Between campaign appearances, there is no Barack Obama. Barack Obama, the man of a thousand excuses. So, Mister O’Wonderful, is it true that the people who live there on the island can get jobs as instructors at the Kennedy Community Diving and Swim Center in Chappaquiddick?
Hey, Barry! Copernicus called. He said you’re not the center of the universe!

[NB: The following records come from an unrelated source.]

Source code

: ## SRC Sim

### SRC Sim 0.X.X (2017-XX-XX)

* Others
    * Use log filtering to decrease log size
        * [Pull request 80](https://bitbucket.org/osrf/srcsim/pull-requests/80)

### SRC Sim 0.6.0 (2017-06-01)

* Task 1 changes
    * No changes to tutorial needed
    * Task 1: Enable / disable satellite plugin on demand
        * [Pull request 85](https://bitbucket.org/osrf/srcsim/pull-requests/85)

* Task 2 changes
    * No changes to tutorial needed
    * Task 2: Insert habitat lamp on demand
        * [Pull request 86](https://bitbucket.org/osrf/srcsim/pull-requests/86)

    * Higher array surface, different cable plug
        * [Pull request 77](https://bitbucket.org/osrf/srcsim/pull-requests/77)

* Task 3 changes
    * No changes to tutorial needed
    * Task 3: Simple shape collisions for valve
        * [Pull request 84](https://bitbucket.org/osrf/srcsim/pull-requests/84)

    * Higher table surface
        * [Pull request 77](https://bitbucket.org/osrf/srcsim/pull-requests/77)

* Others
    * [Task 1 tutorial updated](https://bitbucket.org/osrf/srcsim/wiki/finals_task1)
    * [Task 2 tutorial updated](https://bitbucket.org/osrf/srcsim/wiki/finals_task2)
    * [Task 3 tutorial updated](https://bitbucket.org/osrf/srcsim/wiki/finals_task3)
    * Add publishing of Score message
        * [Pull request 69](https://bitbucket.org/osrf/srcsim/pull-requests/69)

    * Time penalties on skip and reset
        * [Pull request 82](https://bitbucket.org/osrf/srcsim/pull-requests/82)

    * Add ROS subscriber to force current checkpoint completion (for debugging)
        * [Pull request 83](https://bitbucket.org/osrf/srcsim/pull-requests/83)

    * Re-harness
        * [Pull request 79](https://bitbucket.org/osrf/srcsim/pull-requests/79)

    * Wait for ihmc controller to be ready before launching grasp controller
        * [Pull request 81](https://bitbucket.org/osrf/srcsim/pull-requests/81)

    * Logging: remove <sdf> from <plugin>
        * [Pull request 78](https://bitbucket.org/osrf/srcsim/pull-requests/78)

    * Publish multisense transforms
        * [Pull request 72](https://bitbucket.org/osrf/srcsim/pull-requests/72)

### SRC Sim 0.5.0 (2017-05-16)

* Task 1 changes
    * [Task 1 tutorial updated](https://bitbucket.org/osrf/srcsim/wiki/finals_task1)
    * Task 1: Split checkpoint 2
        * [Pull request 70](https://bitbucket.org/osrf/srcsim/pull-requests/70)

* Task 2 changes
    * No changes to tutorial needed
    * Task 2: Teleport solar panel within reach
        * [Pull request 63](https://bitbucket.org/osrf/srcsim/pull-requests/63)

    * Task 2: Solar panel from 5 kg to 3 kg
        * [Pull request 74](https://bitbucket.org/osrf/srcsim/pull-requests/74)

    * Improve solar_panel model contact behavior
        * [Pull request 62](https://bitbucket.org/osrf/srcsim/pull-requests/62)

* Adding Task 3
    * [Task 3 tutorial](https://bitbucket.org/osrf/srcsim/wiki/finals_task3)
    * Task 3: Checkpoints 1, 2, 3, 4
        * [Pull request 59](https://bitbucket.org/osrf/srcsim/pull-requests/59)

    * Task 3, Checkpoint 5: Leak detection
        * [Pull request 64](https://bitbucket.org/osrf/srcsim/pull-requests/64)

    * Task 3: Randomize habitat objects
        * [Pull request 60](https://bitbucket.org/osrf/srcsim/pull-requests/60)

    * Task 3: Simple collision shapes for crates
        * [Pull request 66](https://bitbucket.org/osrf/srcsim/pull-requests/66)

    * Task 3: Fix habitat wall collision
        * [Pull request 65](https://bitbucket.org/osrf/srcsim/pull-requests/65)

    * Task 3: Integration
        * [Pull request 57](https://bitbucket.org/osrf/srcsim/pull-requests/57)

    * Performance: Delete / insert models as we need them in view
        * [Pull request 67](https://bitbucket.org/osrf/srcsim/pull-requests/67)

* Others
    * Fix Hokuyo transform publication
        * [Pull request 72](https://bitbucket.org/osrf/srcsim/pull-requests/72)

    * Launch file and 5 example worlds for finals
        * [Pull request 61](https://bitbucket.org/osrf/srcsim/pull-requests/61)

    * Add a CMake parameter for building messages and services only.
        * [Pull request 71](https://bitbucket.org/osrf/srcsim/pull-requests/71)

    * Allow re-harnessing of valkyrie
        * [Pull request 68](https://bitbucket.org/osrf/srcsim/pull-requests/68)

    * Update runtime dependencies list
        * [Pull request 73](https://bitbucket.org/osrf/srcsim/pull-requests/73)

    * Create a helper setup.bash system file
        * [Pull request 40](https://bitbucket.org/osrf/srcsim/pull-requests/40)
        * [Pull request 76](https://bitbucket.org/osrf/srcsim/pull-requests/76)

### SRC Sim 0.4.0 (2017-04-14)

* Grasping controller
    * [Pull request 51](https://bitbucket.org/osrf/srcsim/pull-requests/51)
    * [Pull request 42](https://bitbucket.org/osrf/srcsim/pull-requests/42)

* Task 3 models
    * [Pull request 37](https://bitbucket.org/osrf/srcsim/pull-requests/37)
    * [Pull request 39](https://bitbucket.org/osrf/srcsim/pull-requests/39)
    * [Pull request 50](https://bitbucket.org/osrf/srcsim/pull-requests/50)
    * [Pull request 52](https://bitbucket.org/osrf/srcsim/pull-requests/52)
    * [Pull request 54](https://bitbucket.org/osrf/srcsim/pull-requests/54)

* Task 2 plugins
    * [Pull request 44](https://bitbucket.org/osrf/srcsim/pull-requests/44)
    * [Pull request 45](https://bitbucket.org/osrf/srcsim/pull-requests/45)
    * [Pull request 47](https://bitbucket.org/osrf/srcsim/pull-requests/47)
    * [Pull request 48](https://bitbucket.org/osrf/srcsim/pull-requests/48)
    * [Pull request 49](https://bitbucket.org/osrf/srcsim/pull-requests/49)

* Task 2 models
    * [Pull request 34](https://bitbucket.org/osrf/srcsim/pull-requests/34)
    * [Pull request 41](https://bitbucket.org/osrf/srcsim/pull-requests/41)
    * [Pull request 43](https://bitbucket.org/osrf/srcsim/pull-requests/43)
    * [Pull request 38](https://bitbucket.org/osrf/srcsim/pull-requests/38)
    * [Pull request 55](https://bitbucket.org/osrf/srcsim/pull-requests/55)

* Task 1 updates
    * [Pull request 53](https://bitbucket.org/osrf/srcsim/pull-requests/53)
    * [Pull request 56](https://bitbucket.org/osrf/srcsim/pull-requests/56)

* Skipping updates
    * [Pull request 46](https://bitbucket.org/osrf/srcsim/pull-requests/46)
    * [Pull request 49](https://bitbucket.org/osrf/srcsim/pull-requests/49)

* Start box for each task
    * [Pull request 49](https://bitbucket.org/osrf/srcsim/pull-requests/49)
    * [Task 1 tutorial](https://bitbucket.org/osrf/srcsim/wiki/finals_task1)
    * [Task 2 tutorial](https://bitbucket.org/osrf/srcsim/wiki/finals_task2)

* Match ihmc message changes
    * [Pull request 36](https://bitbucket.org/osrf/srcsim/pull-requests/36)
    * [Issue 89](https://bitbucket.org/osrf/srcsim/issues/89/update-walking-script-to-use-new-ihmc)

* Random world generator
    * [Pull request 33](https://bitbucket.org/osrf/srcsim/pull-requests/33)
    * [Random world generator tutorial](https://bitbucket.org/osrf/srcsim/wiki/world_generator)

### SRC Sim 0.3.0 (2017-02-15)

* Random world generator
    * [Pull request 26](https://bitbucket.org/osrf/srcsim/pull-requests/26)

Everybody, get your Official Red Ryder Carbine-Action Two-Hundred-Shot Range Model Air Rifle loaded and hunker down.
And lest you think it is just conservatives that are sick of Barry, today’s news is that Richard Trumpka of AFL-CIO fame is threatening to withdraw union funding from the Democrats. See what happens when you do not vet your candidate, Kool-Aid drinker? Obama is going to plead with Trumpka, arguing that he inherited a mess. But the fact is that he begged for the job knowing that fact. Is he insane? Yes.
But, enough about Barry; next time we will discuss the other half of the Lobster Twins. We’ll all learn why Michelle is a perfect example of taxidermy gone wrong. Stuff it, Barry. Stuff it, Michelle. Stuff it, Joe Biden. Stuff it, Debbie Downer. And, “You first,” Maxine Waters.
Perhaps, now that the Libya conflict is winding down Barry will decide to attack Norway. Forget it, Barry. We can’t afjoird it!
Remember, America, you can’t fix stupid, but you can vote it out.